Better crypto regulation is mostly driven by recent failures of cryptocurrency issuers, exchanges, and hedge funds.
According to the International Monetary Fund, over the past few years, crypto assets have transitioned from being “niche products” to more widely used assets, necessitating the need for more thorough regulation of the industry (IMF).
IMF officials underlined that crypto assets had firmly switched away from being “niche goods” to ones used for speculative investments, hedges against weak currencies, and payment instruments in a new report written by Aditya Narain, director of capital markets, and Marina Moretti, assistant director.
The failures of recent cryptocurrency issuers, exchanges, and hedge funds, the authors continued, have “added pressure to the call for regulation.”
However, according to Narain and Moretti, creating regulatory frameworks for crypto assets is a challenging task.
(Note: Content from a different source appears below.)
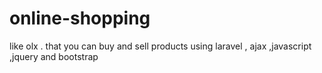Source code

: # online-shopping
like olx . that you can buy and sell products 
using laravel , ajax ,javascript ,jquery and bootstrap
They list the market’s quick evolution, the challenge of monitoring, and the lack of practical skills among regulators as some of the more significant challenges, stating:
“Regulators are struggling to acquire the talent and learn the skills to keep pace given stretched resources and many other priorities.”
The authors have also criticized the disparate regulators’ inconsistent approaches to crypto regulation and advocated for a coordinated, uniform, and thorough global framework.
“Some regulators may prioritize consumer protection, others safety and soundness or financial integrity. And there is a range of crypto actors — miners, validators, protocol developers — that are not easily covered by traditional financial regulation,” they explained.
“A global regulatory framework will bring order to the markets, help instill consumer confidence, lay out the limits of what is permissible, and provide a safe space for useful innovation to continue.”
Regulators from all around the world have kept meeting at the regulatory table.
Within the next four to six weeks, the long-awaited Markets in Crypto-Assets (MiCA) laws’ final legislative wording is expected to be made public in Europe. The Responsible Financial Innovation Act, a law to regulate cryptocurrencies, is expected to provide answers to some of the most pressing issues plaguing the digital asset market.
Even ardent cryptocurrency critics are beginning to support regulation over a general prohibition, with U.S. congressman Brad Sherman the latest to do so after acknowledging the market “has too much money and force behind it” to outlaw it at this time.